Report every line in the listing that contains the string "Full".
Start of Task input
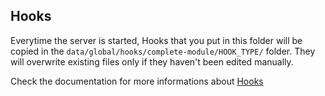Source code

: ## Hooks

Everytime the server is started, Hooks that you put in this folder will be copied in the `data/global/hooks/complete-module/HOOK_TYPE/` folder.
They will overwrite existing files only if they haven't been edited manually.

Check the documentation for more informations about [Hooks](https://botpress.io/docs/build/code/#hooks)
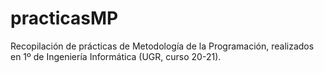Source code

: # practicasMP
Recopilación de prácticas de Metodología de la Programación, realizados en 1º de Ingeniería Informática (UGR, curso 20-21).
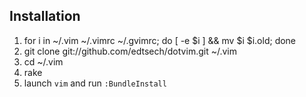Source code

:## Installation

1. for i in ~/.vim ~/.vimrc ~/.gvimrc; do [ -e $i ] && mv $i $i.old; done
2. git clone git://github.com/edtsech/dotvim.git ~/.vim
3. cd ~/.vim
4. rake
5. launch `vim` and run `:BundleInstall`
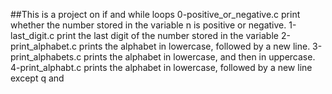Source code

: ##This is a project on if and while loops
0-positive_or_negative.c print whether the number stored in the variable n is positive or negative.
1-last_digit.c print the last digit of the number stored in the variable
2-print_alphabet.c prints the alphabet in lowercase, followed by a new line.
3-print_alphabets.c prints the alphabet in lowercase, and then in uppercase.
4-print_alphabt.c prints the alphabet in lowercase, followed by a new line except q and
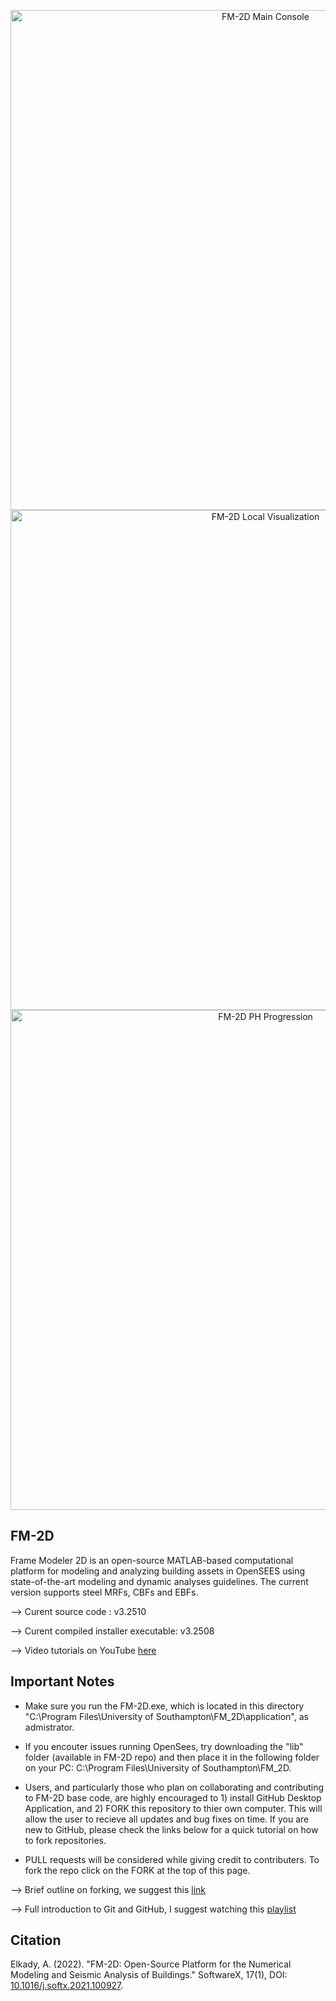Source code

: <p align="center">
  <img width="800" src="misc\Screenshot.png" alt="FM-2D Main Console">
  <img width="800" src="misc\FM2Dvisualization-gif.gif" alt="FM-2D Local Visualization">
  <img width="800" src="misc\FM2D_PH_progression-gif.gif" alt="FM-2D PH Progression">
</p>

## FM-2D
Frame Modeler 2D is an open-source MATLAB-based computational platform for modeling and analyzing building assets in OpenSEES using state-of-the-art modeling and dynamic analyses guidelines. The current version supports steel MRFs, CBFs and EBFs.

--> Curent source code                  : v3.2510

--> Curent compiled installer executable: v3.2508

--> Video tutorials on YouTube [here](https://www.youtube.com/playlist?list=PLz_XdUL-6Y_m10fBEMmzPKqI00wdzbDUN)

## Important Notes

- Make sure you run the FM-2D.exe, which is located in this directory "C:\Program Files\University of Southampton\FM_2D\application", as admistrator.

- If you encouter issues running OpenSees, try downloading the "lib" folder (available in FM-2D repo) and then place it in the following folder on your PC: C:\Program Files\University of Southampton\FM_2D.

- Users, and particularly those who plan on collaborating and contributing to FM-2D base code, are highly encouraged to 1) install GitHub Desktop Application, and 2) FORK this repository to thier own computer. This will allow the user to recieve all updates and bug fixes on time. If you are new to GitHub, please check the links below for a quick tutorial on how to fork repositories.

- PULL requests will be considered while giving credit to contributers. To fork the repo click on the FORK at the top of this page.

--> Brief outline on forking, we suggest this [link](https://www.atlassian.com/git/tutorials/comparing-workflows/forking-workflow)

--> Full introduction to Git and GitHub, I suggest watching this [playlist](https://www.youtube.com/playlist?list=PLRqwX-V7Uu6ZF9C0YMKuns9sLDzK6zoiV)

## Citation
Elkady, A. (2022). "FM-2D: Open-Source Platform for the Numerical Modeling and Seismic Analysis of Buildings." SoftwareX, 17(1), DOI: [10.1016/j.softx.2021.100927](https://www.sciencedirect.com/science/article/pii/S2352711021001679).

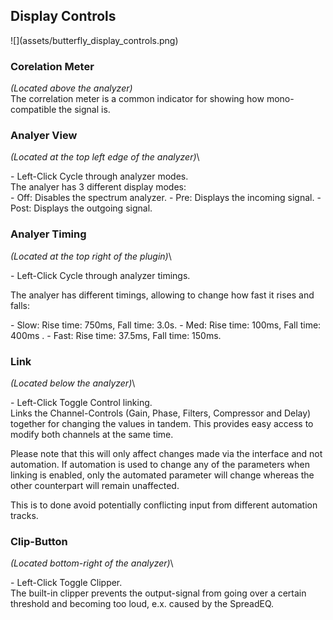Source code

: <h2 class="txt-blue">Display Controls</h2>
<div class="image">
![](assets/butterfly_display_controls.png)
</div>

### Corelation Meter
<span class="location">*(Located above the analyzer)*</span>\
The correlation meter is a common indicator for showing how mono-compatible the signal is.
<span class="spacer"/>

### Analyer View
<span class="location">*(Located at the top left edge of the analyzer)*</span>\
<div class="block controls bg-dark-2">
- <span class="item">Left-Click</span> Cycle through analyzer modes.
</div>
The analyer has 3 different display modes:
<div class="block bg-dark-1">
- <span class="txt-purple">Off</span>: Disables the spectrum analyzer.
- <span class="txt-purple">Pre</span>: Displays the incoming signal.
- <span class="txt-purple">Post</span>: Displays the outgoing signal.
</div>
<span class="spacer"/>

### Analyer Timing
<span class="location">*(Located at the top right of the plugin)*</span>\
<div class="block controls bg-dark-2">
- <span class="item">Left-Click</span> Cycle through analyzer timings.
</div>

The analyer has different timings, allowing to change how fast it rises and falls:
<div class="block bg-dark-1">
- <span class="txt-purple">Slow</span>: Rise time: 750ms, Fall time: 3.0s.
- <span class="txt-purple">Med</span>: Rise time: 100ms, Fall time: 400ms .
- <span class="txt-purple">Fast</span>: Rise time: 37.5ms, Fall time: 150ms.
</div>
<span class="spacer"/>

### Link
<span class="location">*(Located below the analyzer)*</span>\
<div class="block controls bg-dark-2">
- <span class="item">Left-Click</span> Toggle Control linking.
</div>
Links the Channel-Controls (Gain, Phase, Filters, Compressor and Delay) together for changing the values in tandem. 
This provides easy access to modify both channels at the same time.

Please note that this will only affect changes made via the interface and not automation.
If automation is used to change any of the parameters when linking is enabled, only the automated
parameter will change whereas the other counterpart will remain unaffected.

This is to done avoid potentially conflicting input from different automation tracks.
<span class="spacer"/>

### Clip-Button
<span class="location">*(Located bottom-right of the analyzer)*</span>\
<div class="block controls bg-dark-2">
- <span class="item">Left-Click</span> Toggle Clipper.
</div>
The built-in clipper prevents the output-signal from going over a certain threshold and becoming too loud, e.x. caused by the SpreadEQ.
<div class="pb"></div>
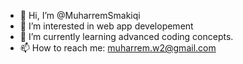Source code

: - 👋 Hi, I’m @MuharremSmakiqi
- 👀 I’m interested in web app developement
- 🌱 I’m currently learning advanced coding concepts. 
- 📫 How to reach me: muharrem.w2@gmail.com

<!---
MuharremSmakiqi/MuharremSmakiqi is a ✨ special ✨ repository because its `README.md` (this file) appears on your GitHub profile.
You can click the Preview link to take a look at your changes.
--->
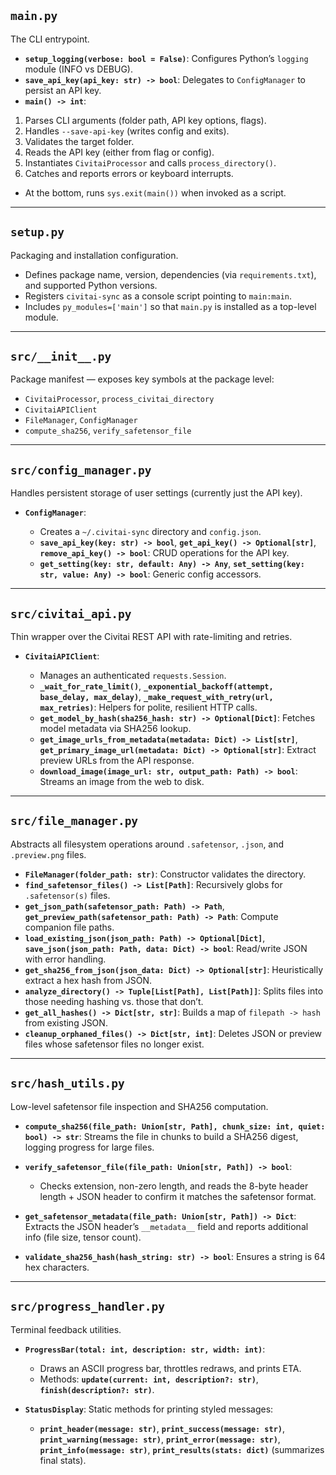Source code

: 
## `main.py`

The CLI entrypoint.

 - **`setup_logging(verbose: bool = False)`**: Configures Python’s `logging` module (INFO vs DEBUG).
 - **`save_api_key(api_key: str) -> bool`**: Delegates to `ConfigManager` to persist an API key.
 - **`main() -> int`**:

  1. Parses CLI arguments (folder path, API key options, flags).
  2. Handles `--save-api-key` (writes config and exits).
  3. Validates the target folder.
  4. Reads the API key (either from flag or config).
  5. Instantiates `CivitaiProcessor` and calls `process_directory()`.
  6. Catches and reports errors or keyboard interrupts.
 - At the bottom, runs `sys.exit(main())` when invoked as a script.

---

## `setup.py`

Packaging and installation configuration.

 - Defines package name, version, dependencies (via `requirements.txt`), and supported Python versions.
 - Registers `civitai-sync` as a console script pointing to `main:main`.
 - Includes `py_modules=['main']` so that `main.py` is installed as a top-level module.

---

## `src/__init__.py`

Package manifest — exposes key symbols at the package level:

 - `CivitaiProcessor`, `process_civitai_directory`
 - `CivitaiAPIClient`
 - `FileManager`, `ConfigManager`
 - `compute_sha256`, `verify_safetensor_file`

---

## `src/config_manager.py`

Handles persistent storage of user settings (currently just the API key).

 - **`ConfigManager`**:

   - Creates a `~/.civitai-sync` directory and `config.json`.
   - **`save_api_key(key: str) -> bool`**, **`get_api_key() -> Optional[str]`**, **`remove_api_key() -> bool`**: CRUD operations for the API key.
   - **`get_setting(key: str, default: Any) -> Any`**, **`set_setting(key: str, value: Any) -> bool`**: Generic config accessors.

---

## `src/civitai_api.py`

Thin wrapper over the Civitai REST API with rate-limiting and retries.

 - **`CivitaiAPIClient`**:

   - Manages an authenticated `requests.Session`.
   - **`_wait_for_rate_limit()`**, **`_exponential_backoff(attempt, base_delay, max_delay)`**, **`_make_request_with_retry(url, max_retries)`**: Helpers for polite, resilient HTTP calls.
   - **`get_model_by_hash(sha256_hash: str) -> Optional[Dict]`**: Fetches model metadata via SHA256 lookup.
   - **`get_image_urls_from_metadata(metadata: Dict) -> List[str]`**, **`get_primary_image_url(metadata: Dict) -> Optional[str]`**: Extract preview URLs from the API response.
   - **`download_image(image_url: str, output_path: Path) -> bool`**: Streams an image from the web to disk.

---

## `src/file_manager.py`

Abstracts all filesystem operations around `.safetensor`, `.json`, and `.preview.png` files.

 - **`FileManager(folder_path: str)`**: Constructor validates the directory.
 - **`find_safetensor_files() -> List[Path]`**: Recursively globs for `.safetensor(s)` files.
 - **`get_json_path(safetensor_path: Path) -> Path`**, **`get_preview_path(safetensor_path: Path) -> Path`**: Compute companion file paths.
 - **`load_existing_json(json_path: Path) -> Optional[Dict]`**, **`save_json(json_path: Path, data: Dict) -> bool`**: Read/write JSON with error handling.
 - **`get_sha256_from_json(json_data: Dict) -> Optional[str]`**: Heuristically extract a hex hash from JSON.
 - **`analyze_directory() -> Tuple[List[Path], List[Path]]`**: Splits files into those needing hashing vs. those that don’t.
 - **`get_all_hashes() -> Dict[str, str]`**: Builds a map of `filepath -> hash` from existing JSON.
 - **`cleanup_orphaned_files() -> Dict[str, int]`**: Deletes JSON or preview files whose safetensor files no longer exist.

---

## `src/hash_utils.py`

Low-level safetensor file inspection and SHA256 computation.

 - **`compute_sha256(file_path: Union[str, Path], chunk_size: int, quiet: bool) -> str`**: Streams the file in chunks to build a SHA256 digest, logging progress for large files.
 - **`verify_safetensor_file(file_path: Union[str, Path]) -> bool`**:

   - Checks extension, non-zero length, and reads the 8-byte header length + JSON header to confirm it matches the safetensor format.
 - **`get_safetensor_metadata(file_path: Union[str, Path]) -> Dict`**: Extracts the JSON header’s `__metadata__` field and reports additional info (file size, tensor count).
 - **`validate_sha256_hash(hash_string: str) -> bool`**: Ensures a string is 64 hex characters.

---

## `src/progress_handler.py`

Terminal feedback utilities.

 - **`ProgressBar(total: int, description: str, width: int)`**:

   - Draws an ASCII progress bar, throttles redraws, and prints ETA.
   - Methods: **`update(current: int, description?: str)`**, **`finish(description?: str)`**.
 - **`StatusDisplay`**: Static methods for printing styled messages:

   - **`print_header(message: str)`**, **`print_success(message: str)`**, **`print_warning(message: str)`**, **`print_error(message: str)`**, **`print_info(message: str)`**, **`print_results(stats: dict)`** (summarizes final stats).

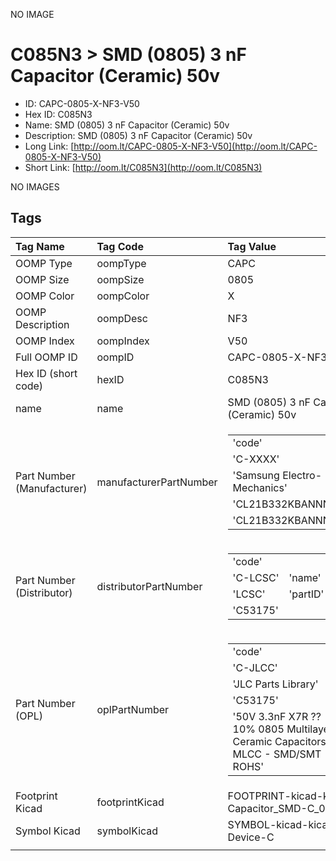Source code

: 


  
NO IMAGE  
# C085N3 > SMD (0805) 3 nF Capacitor (Ceramic) 50v

- ID: CAPC-0805-X-NF3-V50
- Hex ID: C085N3
- Name: SMD (0805) 3 nF Capacitor (Ceramic) 50v
- Description: SMD (0805) 3 nF Capacitor (Ceramic) 50v
- Long Link: [http://oom.lt/CAPC-0805-X-NF3-V50](http://oom.lt/CAPC-0805-X-NF3-V50)
- Short Link: [http://oom.lt/C085N3](http://oom.lt/C085N3)
  
NO IMAGES  
## Tags
  

|Tag Name|Tag Code|Tag Value|
| :--- | :--- | :--- |
|OOMP Type|oompType|CAPC|
|OOMP Size|oompSize|0805|
|OOMP Color|oompColor|X|
|OOMP Description|oompDesc|NF3|
|OOMP Index|oompIndex|V50|
|Full OOMP ID|oompID|CAPC-0805-X-NF3-V50|
|Hex ID (short code)|hexID|C085N3|
|name|name|SMD (0805) 3 nF Capacitor (Ceramic) 50v|
|Part Number (Manufacturer)|manufacturerPartNumber|<table><tr><td>'code'</td></tr><tr><td> 'C-XXXX'</td><td> 'name'</td></tr><tr><td> 'Samsung Electro-Mechanics'</td><td> 'partID'</td></tr><tr><td> 'CL21B332KBANNNC'</td><td> 'partName'</td></tr><tr><td> 'CL21B332KBANNNC'</td></tr></table>|
|Part Number (Distributor)|distributorPartNumber|<table><tr><td>'code'</td></tr><tr><td> 'C-LCSC'</td><td> 'name'</td></tr><tr><td> 'LCSC'</td><td> 'partID'</td></tr><tr><td> 'C53175'</td></tr></table>|
|Part Number (OPL)|oplPartNumber|<table><tr><td>'code'</td></tr><tr><td> 'C-JLCC'</td><td> 'name'</td></tr><tr><td> 'JLC Parts Library'</td><td> 'partID'</td></tr><tr><td> 'C53175'</td><td> 'partName'</td></tr><tr><td> '50V 3.3nF X7R ??10% 0805  Multilayer Ceramic Capacitors MLCC - SMD/SMT ROHS'</td></tr></table>|
|Footprint Kicad|footprintKicad|FOOTPRINT-kicad-kicad-footprints-Capacitor_SMD-C_0805_2012Metric|
|Symbol Kicad|symbolKicad|SYMBOL-kicad-kicad-symbols-Device-C|
||||
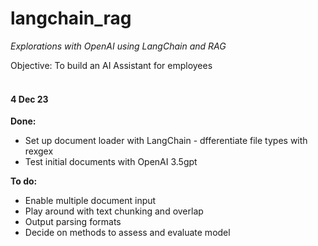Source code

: # langchain_rag
*Explorations with OpenAI using LangChain and RAG*

Objective: To build an AI Assistant for employees 
<br><br>
#### 4 Dec 23

**Done:**
* Set up document loader with LangChain - dfferentiate file types with rexgex
* Test initial documents with OpenAI 3.5gpt
  
**To do:**
* Enable multiple document input
* Play around with text chunking and overlap
* Output parsing formats
* Decide on methods to assess and evaluate model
End of Task input
*Answer for this exercise*:
--> Full introduction to Git and GitHub, I suggest watching this [playlist](https://www.youtube.com/playlist?list=PLRqwX-V7Uu6ZF9C0YMKuns9sLDzK6zoiV)
|Full OOMP ID|oompID|CAPC-0805-X-NF3-V50|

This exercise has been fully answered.